Conventional NoCs convert multicast messages into multiple unicast messages. This causes sharp increases in traffic injection rates, which ultimately lead to high queuing delays and poor system performance. To eliminate these queuing delays and improve the latency in delivering multicast messages in mesh NoCs, path multicast methodologies have been proposed. In a path multicast methodology, for each multicast message, the overall mesh network is divided into multiple destination regions. The number of such regions and the size of the each destination region is determined by the source node of the message and the variation of the adopted path multicast algorithm. For each destination region, one copy of the original multicast message is created and this copy is routed across all the destinations of the region in ascending/descending order of the destination node addresses. As we show later, for cache-coherence-induced traffic patterns, the path multicast methodology can lead to large destination regions, which require a high number of hops to distribute the multicast messages. This ultimately leads to high network latency and poor system performance.

A dynamic path multicast mechanism where the network is recursively divided into multiple small destination regions is proposed. However, for all path multicast mechanisms, at each destination along a path, the header flit is needed to be repackaged with updated list of destinations. Hence, path multicast mechanism requires complex router architectures.

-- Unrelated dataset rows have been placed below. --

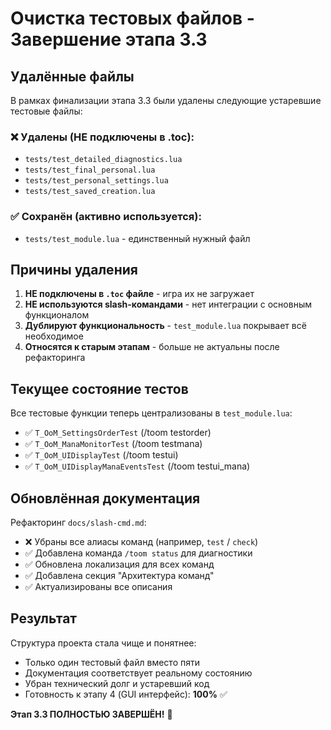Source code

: # Очистка тестовых файлов - Завершение этапа 3.3

## Удалённые файлы

В рамках финализации этапа 3.3 были удалены следующие устаревшие тестовые файлы:

### ❌ Удалены (НЕ подключены в .toc):
- `tests/test_detailed_diagnostics.lua`
- `tests/test_final_personal.lua` 
- `tests/test_personal_settings.lua`
- `tests/test_saved_creation.lua`

### ✅ Сохранён (активно используется):
- `tests/test_module.lua` - единственный нужный файл

## Причины удаления

1. **НЕ подключены в `.toc` файле** - игра их не загружает
2. **НЕ используются slash-командами** - нет интеграции с основным функционалом
3. **Дублируют функциональность** - `test_module.lua` покрывает всё необходимое
4. **Относятся к старым этапам** - больше не актуальны после рефакторинга

## Текущее состояние тестов

Все тестовые функции теперь централизованы в `test_module.lua`:
- ✅ `T_OoM_SettingsOrderTest` (/toom testorder)
- ✅ `T_OoM_ManaMonitorTest` (/toom testmana)
- ✅ `T_OoM_UIDisplayTest` (/toom testui)
- ✅ `T_OoM_UIDisplayManaEventsTest` (/toom testui_mana)

## Обновлённая документация

Рефакторинг `docs/slash-cmd.md`:
- ❌ Убраны все алиасы команд (например, `test` / `check`)
- ✅ Добавлена команда `/toom status` для диагностики
- ✅ Обновлена локализация для всех команд
- ✅ Добавлена секция "Архитектура команд"
- ✅ Актуализированы все описания

## Результат

Структура проекта стала чище и понятнее:
- Только один тестовый файл вместо пяти
- Документация соответствует реальному состоянию
- Убран технический долг и устаревший код
- Готовность к этапу 4 (GUI интерфейс): **100%** ✅

**Этап 3.3 ПОЛНОСТЬЮ ЗАВЕРШЁН!** 🎉

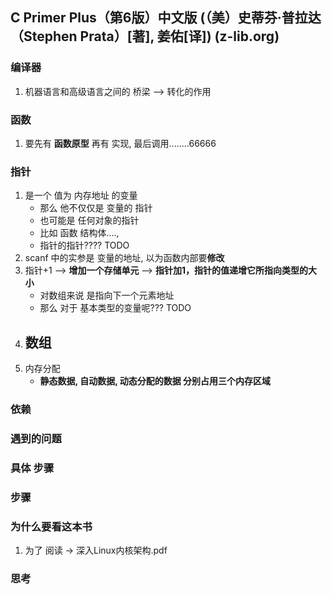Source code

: ## C Primer Plus（第6版）中文版 (（美）史蒂芬·普拉达（Stephen Prata）[著], 姜佑[译]) (z-lib.org)

### 编译器
1. 机器语言和高级语言之间的 桥梁 --> 转化的作用

### 函数
1. 要先有 **函数原型** 再有 实现, 最后调用........66666

### 指针
1. 是一个 值为 内存地址 的变量
   - 那么 他不仅仅是 变量的 指针
   - 也可能是 任何对象的指针
   - 比如 函数 结构体...., 
   - 指针的指针???? TODO
2. scanf 中的实参是 变量的地址, 以为函数内部要**修改**
3. 指针+1 --> **增加一个存储单元** --> **指针加1，指针的值递增它所指向类型的大小**
   - 对数组来说 是指向下一个元素地址
   - 那么 对于 基本类型的变量呢??? TODO
4. 数组
   - 
5. 内存分配
   - **静态数据, 自动数据, 动态分配的数据 分别占用三个内存区域**

### 依赖

### 遇到的问题


### 具体 步骤


### 步骤

### 为什么要看这本书
1. 为了 阅读 -> 深入Linux内核架构.pdf

### 思考
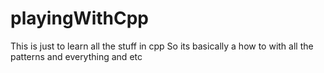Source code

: # playingWithCpp
This is just to learn all the stuff in cpp
So its basically a how to with all the patterns and everything and etc

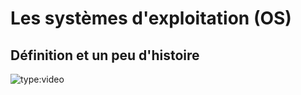 # Les systèmes d'exploitation (OS)

## Définition et un peu d'histoire
![type:video](https://www.youtube.com/embed/4OhUDAtmAUo)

The XY-tree multicast mechanism for mesh NoCs has been proposed. Under this methodology, the multicast message is first forwarded from the source node to all the intermediate nodes lying in the same row. The message is then replicated at these intermediate nodes and a copy of the original message is forwarded to all the destinations lying in the same column. Unlike the path-based multicast mechanism, XY-tree multicast does not require a complex router and involves simple message forwarding.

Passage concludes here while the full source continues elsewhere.